I’m a PhD student in modeling mechanical behavior of materials. For my work, i need to fit a surface on a 3d curve x,y,z. I had a look in all libraries but i had difficulties to find an understandable working example. The best code i have found is the one from Alan Miller : lsp and quadsurf but the resulting surface does not fit my input data for some reason…
Does anyone know where i can find a code to do this 3d fitting with polynomials?
Welcome to the forum. Do you have a working code for multiple regression (linear least squares)? (I have used Burkardt’s qr_solve.) If so, using it to fit a quadratic surface in two dimensions is simple – something like this:
program xsurface
integer, parameter :: nobs = 1000, dp = kind(1.0d0), ncoeff = 6
real(kind=dp) :: x(nobs),y(nobs),z(nobs),a(nobs,ncoeff),coeff(ncoeff)
! read x, y, z
! construct design matrix A
a(:,1) = 1.0_dp ! intercept
a(:,2) = x
a(:,3) = y
a(:,4) = x**2
a(:,5) = y**2
a(:,6) = x*y
call fit(a,z,coeff) ! need a subroutine that solves A*coeff = Z in the least-squares sense
end program xsurface
I read this to mean that you have one surface to fit.
I like to use gnuplot for this. The fit() function uses the nonlinear least-squares Marquardt-Levenberg algorithm. It is described in the documentation and there are examples at gnuplot demo script: fit.dem It isn’t Fortran but it does have good graphics, which are important to assess your result.
In simple cases you can use the LINEST function in Excel to do a multiple linear regression using the values of the polynomials as the independent variables.

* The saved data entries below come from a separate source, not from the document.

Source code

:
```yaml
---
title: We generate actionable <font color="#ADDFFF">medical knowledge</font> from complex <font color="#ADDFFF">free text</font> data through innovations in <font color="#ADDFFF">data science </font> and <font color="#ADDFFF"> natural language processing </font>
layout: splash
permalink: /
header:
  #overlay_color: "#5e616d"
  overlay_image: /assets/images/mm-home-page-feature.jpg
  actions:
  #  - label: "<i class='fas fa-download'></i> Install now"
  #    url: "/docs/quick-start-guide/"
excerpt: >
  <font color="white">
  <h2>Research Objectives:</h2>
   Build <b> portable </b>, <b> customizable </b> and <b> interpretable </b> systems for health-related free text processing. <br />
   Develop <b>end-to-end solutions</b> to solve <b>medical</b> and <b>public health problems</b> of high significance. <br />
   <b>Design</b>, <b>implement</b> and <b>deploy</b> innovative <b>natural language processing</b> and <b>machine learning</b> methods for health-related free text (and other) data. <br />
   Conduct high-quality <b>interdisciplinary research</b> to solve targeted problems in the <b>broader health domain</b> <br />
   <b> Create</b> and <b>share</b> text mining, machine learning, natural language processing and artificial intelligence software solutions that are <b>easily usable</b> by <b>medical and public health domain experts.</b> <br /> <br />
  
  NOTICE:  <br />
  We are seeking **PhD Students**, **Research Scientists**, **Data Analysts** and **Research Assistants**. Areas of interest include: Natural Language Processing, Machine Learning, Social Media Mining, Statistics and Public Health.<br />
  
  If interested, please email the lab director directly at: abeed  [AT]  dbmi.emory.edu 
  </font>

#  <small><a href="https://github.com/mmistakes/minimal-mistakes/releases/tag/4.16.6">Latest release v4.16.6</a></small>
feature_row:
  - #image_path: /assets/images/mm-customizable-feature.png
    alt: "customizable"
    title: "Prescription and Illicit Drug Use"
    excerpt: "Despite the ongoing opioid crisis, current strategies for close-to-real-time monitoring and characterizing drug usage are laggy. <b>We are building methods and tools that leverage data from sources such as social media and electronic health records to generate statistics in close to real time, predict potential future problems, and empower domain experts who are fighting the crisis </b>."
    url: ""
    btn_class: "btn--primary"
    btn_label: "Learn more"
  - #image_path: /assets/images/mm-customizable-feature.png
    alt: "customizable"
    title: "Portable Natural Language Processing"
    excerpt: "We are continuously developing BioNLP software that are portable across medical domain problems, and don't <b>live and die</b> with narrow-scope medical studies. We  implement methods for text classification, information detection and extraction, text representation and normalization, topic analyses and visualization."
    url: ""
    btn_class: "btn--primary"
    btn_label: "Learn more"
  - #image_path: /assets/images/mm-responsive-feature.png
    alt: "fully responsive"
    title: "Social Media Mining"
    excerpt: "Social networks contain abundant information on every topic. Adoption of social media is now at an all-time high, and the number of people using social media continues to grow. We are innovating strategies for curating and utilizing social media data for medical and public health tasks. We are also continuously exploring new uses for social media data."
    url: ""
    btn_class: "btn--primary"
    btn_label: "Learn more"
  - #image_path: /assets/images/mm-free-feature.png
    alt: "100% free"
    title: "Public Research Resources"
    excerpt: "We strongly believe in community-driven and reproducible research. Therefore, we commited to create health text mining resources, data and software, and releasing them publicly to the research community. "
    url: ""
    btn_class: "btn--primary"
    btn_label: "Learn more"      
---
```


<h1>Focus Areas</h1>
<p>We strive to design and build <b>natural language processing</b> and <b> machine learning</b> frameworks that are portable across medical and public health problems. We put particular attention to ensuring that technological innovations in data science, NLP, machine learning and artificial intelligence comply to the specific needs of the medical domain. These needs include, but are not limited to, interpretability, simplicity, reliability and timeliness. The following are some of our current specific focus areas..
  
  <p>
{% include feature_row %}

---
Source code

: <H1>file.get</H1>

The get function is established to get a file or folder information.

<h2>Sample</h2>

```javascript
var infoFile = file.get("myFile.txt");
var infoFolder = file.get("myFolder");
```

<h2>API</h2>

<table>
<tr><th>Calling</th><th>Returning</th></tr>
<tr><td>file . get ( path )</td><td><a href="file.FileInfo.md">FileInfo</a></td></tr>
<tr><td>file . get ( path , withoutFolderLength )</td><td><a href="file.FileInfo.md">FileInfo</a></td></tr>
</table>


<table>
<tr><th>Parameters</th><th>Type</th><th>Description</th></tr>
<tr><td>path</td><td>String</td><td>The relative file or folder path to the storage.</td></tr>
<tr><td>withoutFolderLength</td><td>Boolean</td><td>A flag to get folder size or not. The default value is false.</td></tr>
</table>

Sorry, that does not make sense. You can find an infinite number of surfaces on which a given curve can be located. Consider, for example, a straight line in 3-D space. If you find one plane that contains that line, you can rotate the plane about the line and all the rotated positions also “fit” the line.
Yes. LM is overkill here, but it works well provided it is given a reasonable starting point. I like it because it is allows to nonlinear approximations.